Адриан Моисеевич жил в Москве, которая всего 18 лет назад была сожжена войсками Наполеона, в составе которых было более сотни тысяч поляков[2]. Бывший статс-секретарь не мог постичь сути произошедшего: зачем Николаю I потребовалось выступать на открытии польского сейма, зачем всевластный российский император умалял свое достоинство перед, в формулировке Грибовского, всегдашними врагами. Ведь каждое Рождество было днем победы в войне против наполеоновского нашествия, а на Красной площади уже больше десятилетия стоял памятник Минину и Пожарскому. Он не мог уразуметь, почему Николай I полагает правильным говорить «конституционным языком» с поляками, тогда как для остальной России главным средством в его арсенале был произвол. Екатерининский вельможа не мог взять в толк суть происходящего или, что также вероятно, не решался высказать свое мнение – в конце концов, свои дневники он вел не только «для себя и своих». В любом случае он четко зафиксировал противоречие между Николаем – Самодержавным Государем и Николаем – Царем Польским и нашел для объяснения этого явления емкое, а главное, безопасное слово – «странно».

Если использовать формулировку Грибовского, «странности» николаевской политики в связи с Польшей не ограничивались «конституционными» речами на сейме. Вопреки укоренившемуся в исторической памяти – как польской, так и российской – представлению о том, что череду королей в истории Польши завершил Станислав Августовский Понятовский[3], последним коронованным польским королем был именно Николай I. 12 (24) мая 1829 г. он выполнил положение 45‐го параграфа Конституции, пожалованной Александром I Польше[4], и возложил на себя корону в Варшаве. Это произошло спустя три года после николаевской коронации в Успенском соборе Московского Кремля, состоявшейся 22 августа 1826 г. Варшавская коронация, во время которой император принял на себя титул польского короля, стала событием уникальным: ни до, ни после ни один из российских монархов не короновался как польский король, при этом повторная коронация шла вразрез с устоявшейся в России традицией.
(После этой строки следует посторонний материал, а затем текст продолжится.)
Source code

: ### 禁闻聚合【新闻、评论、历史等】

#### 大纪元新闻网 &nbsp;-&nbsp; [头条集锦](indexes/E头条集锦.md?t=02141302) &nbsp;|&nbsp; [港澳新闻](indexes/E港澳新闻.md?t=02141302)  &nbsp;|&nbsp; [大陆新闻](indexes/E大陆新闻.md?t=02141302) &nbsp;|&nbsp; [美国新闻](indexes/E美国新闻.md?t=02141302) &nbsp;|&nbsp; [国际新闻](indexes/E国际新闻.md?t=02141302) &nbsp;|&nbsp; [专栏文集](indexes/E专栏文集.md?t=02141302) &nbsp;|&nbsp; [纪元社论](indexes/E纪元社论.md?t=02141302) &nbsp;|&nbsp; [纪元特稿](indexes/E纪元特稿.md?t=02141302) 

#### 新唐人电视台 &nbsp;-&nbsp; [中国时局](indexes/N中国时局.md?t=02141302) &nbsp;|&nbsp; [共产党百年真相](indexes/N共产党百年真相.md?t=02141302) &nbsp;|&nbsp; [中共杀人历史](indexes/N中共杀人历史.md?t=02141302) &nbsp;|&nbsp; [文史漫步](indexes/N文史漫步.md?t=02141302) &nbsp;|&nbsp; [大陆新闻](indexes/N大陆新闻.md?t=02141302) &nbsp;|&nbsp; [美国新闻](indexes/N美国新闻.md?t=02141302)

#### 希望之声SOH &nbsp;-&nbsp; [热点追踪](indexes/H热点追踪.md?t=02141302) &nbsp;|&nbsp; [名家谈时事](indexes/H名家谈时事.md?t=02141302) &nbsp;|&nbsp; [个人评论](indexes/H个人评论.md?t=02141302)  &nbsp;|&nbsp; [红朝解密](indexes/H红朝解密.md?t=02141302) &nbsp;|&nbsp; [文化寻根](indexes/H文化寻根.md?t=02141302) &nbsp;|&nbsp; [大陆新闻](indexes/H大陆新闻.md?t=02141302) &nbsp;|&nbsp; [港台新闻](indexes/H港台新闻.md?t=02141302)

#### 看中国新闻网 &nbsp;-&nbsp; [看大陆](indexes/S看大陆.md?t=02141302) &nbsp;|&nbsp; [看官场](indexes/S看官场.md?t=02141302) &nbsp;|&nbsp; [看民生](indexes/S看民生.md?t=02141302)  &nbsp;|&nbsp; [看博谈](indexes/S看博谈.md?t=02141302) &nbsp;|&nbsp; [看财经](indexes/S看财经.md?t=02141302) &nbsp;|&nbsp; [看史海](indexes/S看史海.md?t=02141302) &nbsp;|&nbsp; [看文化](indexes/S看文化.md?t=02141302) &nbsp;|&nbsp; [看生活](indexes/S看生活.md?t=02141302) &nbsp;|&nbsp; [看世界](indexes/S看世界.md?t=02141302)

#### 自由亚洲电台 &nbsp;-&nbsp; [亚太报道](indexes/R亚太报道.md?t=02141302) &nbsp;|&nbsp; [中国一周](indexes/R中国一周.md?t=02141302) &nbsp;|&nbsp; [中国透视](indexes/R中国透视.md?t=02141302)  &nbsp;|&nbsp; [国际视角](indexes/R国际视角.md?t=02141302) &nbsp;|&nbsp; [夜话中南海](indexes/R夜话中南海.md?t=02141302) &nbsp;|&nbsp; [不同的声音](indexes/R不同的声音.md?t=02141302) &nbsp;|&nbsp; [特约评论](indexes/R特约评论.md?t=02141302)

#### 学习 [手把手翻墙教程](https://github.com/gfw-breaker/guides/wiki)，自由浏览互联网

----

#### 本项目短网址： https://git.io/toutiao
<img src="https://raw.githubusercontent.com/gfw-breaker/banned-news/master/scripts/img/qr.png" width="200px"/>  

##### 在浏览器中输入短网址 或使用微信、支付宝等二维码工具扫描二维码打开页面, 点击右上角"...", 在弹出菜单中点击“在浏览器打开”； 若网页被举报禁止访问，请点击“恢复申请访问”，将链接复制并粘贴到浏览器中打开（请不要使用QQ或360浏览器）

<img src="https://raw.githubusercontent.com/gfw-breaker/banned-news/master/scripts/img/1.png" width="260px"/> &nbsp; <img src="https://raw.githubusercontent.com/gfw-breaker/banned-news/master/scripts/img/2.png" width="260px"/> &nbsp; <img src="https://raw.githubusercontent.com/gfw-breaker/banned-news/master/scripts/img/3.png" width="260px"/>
Польская коронация Николая I в Варшаве в 1829 г. относится к категории забытых исторических событий. В России ее перестали вспоминать почти сразу после проведения, а окончательно «забыли» спустя всего полвека. В изданиях, посвященных церемониалу коронаций российских монархов в целом, или же в более поздних коронационных сборниках, часть объема которых отводилась под историческое обозрение, коронация Николая I в Варшаве никогда не упоминалась[5]. Так, первый том двухтомного «Коронационного сборника» 1899 г., посвященного коронованию Николая II и Александры Федоровны, содержал пространное описание традиции самого обряда, но обошел своим вниманием этот исторический эпизод[6].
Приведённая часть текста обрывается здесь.